El error del feminismo consistió en movilizar a la mujer para llevarla a competir con el hombre. aun en terrenos en que todas las ventajas estaban en su contra. El esfuerzo resultó infructuoso y dejó rencor y disgusto en hombres y mujeres. El feminismo moderno es muy distinto: no quiere mujeres como hombres, sino mujeres cabales. Y puesto que, tan mal lo hemos hecho los hombres, en las últimas décadas, por lo que hace a la administración de los asuntos públicos, es natural que la mujer sienta la obligación de venir a salvar lo que nosotros estamos dejando perecer: la riqueza de sentimientos del niño, riqueza de cuyo aprovechamiento dependen la paz y el futuro del mundo.

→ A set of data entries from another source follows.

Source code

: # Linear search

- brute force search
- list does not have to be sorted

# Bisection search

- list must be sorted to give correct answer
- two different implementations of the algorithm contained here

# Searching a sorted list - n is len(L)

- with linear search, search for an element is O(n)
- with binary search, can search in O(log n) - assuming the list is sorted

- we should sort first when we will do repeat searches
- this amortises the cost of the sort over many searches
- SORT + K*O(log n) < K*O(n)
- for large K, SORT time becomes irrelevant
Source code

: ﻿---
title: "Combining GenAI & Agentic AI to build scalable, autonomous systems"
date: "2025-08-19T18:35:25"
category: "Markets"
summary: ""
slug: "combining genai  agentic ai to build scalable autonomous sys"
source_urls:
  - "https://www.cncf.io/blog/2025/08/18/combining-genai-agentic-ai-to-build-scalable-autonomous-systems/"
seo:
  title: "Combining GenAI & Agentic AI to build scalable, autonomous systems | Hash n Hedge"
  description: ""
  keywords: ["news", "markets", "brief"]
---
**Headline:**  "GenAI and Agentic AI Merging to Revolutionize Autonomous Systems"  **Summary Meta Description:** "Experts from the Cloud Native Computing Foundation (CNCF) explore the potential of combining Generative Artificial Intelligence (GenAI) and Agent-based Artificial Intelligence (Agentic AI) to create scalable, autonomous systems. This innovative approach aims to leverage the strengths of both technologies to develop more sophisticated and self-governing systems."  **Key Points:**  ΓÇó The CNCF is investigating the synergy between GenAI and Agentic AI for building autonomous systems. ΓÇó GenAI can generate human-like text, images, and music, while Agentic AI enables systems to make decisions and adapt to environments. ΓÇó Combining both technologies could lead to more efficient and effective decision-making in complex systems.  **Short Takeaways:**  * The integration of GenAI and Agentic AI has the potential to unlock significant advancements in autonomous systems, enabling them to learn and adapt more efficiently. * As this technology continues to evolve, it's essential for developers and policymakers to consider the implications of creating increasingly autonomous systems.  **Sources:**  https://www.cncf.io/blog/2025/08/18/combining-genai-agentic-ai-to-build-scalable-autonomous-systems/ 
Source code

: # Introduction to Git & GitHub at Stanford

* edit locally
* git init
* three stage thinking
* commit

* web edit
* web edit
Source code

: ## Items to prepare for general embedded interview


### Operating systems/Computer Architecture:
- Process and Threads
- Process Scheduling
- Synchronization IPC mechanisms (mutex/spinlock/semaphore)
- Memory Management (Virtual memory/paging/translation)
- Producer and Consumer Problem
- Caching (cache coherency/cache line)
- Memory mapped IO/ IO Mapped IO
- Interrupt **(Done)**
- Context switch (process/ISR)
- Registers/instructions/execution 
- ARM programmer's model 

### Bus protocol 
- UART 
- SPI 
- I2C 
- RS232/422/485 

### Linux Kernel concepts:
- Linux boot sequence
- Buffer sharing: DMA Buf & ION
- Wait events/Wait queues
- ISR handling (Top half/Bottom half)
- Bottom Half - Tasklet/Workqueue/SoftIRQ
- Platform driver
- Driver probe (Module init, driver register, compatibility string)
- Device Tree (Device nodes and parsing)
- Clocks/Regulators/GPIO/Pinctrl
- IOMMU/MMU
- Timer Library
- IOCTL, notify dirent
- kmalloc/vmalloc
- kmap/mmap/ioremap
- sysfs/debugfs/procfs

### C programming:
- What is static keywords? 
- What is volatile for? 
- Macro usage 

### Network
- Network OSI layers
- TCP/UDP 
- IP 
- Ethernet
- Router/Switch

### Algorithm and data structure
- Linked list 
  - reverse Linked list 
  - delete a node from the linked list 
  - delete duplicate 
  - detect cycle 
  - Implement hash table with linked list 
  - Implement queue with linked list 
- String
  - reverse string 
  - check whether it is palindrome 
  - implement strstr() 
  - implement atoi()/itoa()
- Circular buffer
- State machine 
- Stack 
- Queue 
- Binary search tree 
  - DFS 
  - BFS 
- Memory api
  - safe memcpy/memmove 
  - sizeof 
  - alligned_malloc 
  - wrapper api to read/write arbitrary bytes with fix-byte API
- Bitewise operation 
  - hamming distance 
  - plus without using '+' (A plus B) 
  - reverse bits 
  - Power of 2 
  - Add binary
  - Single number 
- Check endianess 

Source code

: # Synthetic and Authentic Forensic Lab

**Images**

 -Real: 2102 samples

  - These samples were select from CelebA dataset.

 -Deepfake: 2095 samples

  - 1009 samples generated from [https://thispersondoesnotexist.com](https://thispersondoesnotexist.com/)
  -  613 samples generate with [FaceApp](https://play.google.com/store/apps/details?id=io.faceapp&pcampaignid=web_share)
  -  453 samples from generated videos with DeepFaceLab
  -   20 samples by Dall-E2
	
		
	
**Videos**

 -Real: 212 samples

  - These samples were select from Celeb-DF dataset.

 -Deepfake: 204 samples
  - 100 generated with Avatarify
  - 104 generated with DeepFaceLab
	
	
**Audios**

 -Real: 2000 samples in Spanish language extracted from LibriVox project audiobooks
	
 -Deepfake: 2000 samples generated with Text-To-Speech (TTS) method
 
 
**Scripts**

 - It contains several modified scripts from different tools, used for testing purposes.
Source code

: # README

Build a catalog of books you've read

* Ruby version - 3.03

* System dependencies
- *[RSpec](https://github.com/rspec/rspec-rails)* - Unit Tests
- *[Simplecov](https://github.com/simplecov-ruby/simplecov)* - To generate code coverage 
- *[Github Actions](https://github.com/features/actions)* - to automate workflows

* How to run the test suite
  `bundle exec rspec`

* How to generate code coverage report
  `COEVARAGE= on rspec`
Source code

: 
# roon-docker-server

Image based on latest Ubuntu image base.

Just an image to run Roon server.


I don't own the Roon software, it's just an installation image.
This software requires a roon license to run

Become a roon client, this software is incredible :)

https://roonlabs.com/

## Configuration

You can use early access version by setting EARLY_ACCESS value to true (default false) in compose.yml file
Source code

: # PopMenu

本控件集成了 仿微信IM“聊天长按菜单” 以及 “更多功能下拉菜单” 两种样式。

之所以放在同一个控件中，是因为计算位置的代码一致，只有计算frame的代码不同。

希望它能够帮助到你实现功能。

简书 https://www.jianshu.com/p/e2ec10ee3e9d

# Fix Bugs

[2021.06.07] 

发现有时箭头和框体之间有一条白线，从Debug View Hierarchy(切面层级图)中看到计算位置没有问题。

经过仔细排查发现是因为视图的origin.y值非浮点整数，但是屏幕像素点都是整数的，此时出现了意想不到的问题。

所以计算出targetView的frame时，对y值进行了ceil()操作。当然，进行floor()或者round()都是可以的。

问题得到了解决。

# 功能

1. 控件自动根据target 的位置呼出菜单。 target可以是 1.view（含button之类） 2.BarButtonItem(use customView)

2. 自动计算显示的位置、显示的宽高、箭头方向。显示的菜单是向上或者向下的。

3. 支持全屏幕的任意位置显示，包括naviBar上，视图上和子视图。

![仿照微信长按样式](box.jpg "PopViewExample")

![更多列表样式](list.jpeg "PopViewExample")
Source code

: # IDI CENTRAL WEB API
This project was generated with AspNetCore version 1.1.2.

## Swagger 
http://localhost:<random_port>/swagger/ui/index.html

La mujer, en su gran mayoría, ha sabido mantenerse limpia y extraña a las corrupciones del tiempo, y se presenta ahora a las urnas, no precisamente para disputar el cargo de representante o de jefe, sino para exigir que sean bien escogidos los representantes y los jefes. La mujer como autora, y este es el caso de la señora de Trujillo, ya no se presenta incitando pasiones que no han menester de estímulo, sino recordando al niño y al hombre las exigencias del patriotismo, que tienen por base la intención y la fuerza de almas educadas en la austeridad y la rectitud. Gracias al esfuerzo de estas almas de selección, la sociedad no acaba, deshecha en la guerra sin cuartel, o hundida en las viciosas sensualidades de la decadencia.
José Vasconcelos.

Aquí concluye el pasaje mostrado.